• [Exercise directions]
Please count how many lines of the data include the word "null". Give only that number in reply.

[Saved entries]
* * * * * * * * *
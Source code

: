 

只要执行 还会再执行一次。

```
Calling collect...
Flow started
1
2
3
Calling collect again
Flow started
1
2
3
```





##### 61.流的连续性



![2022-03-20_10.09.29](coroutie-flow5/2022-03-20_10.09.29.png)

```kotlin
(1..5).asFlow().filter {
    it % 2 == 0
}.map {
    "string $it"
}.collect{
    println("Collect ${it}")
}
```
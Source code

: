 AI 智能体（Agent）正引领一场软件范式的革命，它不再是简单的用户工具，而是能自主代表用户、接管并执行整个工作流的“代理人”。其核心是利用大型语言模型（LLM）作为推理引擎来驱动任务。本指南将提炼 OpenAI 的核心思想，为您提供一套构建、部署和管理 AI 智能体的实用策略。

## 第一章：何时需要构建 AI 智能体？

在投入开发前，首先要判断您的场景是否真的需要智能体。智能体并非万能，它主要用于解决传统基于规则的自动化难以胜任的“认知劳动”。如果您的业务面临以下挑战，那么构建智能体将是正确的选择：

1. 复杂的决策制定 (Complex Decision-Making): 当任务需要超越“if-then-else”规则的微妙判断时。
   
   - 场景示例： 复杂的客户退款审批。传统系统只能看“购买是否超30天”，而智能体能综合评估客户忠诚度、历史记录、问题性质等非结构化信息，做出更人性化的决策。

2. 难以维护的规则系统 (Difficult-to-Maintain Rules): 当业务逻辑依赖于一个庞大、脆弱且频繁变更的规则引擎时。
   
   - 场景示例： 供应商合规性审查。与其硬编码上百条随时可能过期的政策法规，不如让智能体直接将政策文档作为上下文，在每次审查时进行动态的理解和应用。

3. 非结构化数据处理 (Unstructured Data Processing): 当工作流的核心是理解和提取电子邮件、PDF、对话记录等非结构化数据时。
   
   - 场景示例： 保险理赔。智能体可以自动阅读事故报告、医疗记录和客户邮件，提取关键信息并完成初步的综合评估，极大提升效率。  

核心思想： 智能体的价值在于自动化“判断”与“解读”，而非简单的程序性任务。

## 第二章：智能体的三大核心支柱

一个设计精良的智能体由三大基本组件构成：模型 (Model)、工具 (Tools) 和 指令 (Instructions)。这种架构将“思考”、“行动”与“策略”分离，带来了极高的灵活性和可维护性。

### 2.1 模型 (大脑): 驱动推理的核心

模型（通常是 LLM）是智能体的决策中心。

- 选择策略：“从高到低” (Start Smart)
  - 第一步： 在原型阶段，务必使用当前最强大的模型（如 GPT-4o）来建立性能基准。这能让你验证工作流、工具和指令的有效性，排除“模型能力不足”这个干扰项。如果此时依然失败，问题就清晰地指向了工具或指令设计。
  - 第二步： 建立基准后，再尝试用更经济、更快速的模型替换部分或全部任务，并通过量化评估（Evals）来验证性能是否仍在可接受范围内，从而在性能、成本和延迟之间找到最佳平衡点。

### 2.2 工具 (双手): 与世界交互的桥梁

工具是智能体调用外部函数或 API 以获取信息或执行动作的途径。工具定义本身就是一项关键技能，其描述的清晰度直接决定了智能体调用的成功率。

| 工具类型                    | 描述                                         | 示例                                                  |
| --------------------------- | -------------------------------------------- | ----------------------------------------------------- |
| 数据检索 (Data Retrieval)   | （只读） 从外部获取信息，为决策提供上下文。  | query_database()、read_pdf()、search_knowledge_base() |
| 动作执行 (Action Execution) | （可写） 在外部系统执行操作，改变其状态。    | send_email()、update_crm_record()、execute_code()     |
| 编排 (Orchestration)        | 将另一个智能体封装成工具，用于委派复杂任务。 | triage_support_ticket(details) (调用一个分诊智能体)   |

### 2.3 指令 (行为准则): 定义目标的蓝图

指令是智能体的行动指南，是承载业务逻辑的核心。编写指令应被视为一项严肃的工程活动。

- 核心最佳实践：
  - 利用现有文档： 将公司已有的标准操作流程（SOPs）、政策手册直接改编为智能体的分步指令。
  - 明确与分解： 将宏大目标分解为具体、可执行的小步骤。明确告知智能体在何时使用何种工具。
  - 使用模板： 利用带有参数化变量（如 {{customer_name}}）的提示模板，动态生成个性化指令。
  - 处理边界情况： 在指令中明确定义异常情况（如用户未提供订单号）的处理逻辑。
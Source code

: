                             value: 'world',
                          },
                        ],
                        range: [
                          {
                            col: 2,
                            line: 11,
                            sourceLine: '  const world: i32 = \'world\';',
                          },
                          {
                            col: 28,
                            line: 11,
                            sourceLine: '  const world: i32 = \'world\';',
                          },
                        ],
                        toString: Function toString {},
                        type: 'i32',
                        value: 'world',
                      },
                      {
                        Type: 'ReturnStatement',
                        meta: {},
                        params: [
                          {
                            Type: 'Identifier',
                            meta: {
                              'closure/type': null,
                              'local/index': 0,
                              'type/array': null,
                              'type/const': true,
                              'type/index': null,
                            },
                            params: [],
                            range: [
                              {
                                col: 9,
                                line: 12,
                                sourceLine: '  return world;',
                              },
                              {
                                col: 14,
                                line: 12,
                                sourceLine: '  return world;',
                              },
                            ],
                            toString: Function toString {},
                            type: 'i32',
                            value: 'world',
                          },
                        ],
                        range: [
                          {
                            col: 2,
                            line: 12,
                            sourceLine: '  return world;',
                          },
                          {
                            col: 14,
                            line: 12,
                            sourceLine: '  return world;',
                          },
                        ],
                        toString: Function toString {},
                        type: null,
* * * * * * * * *
• [Expected answer]
4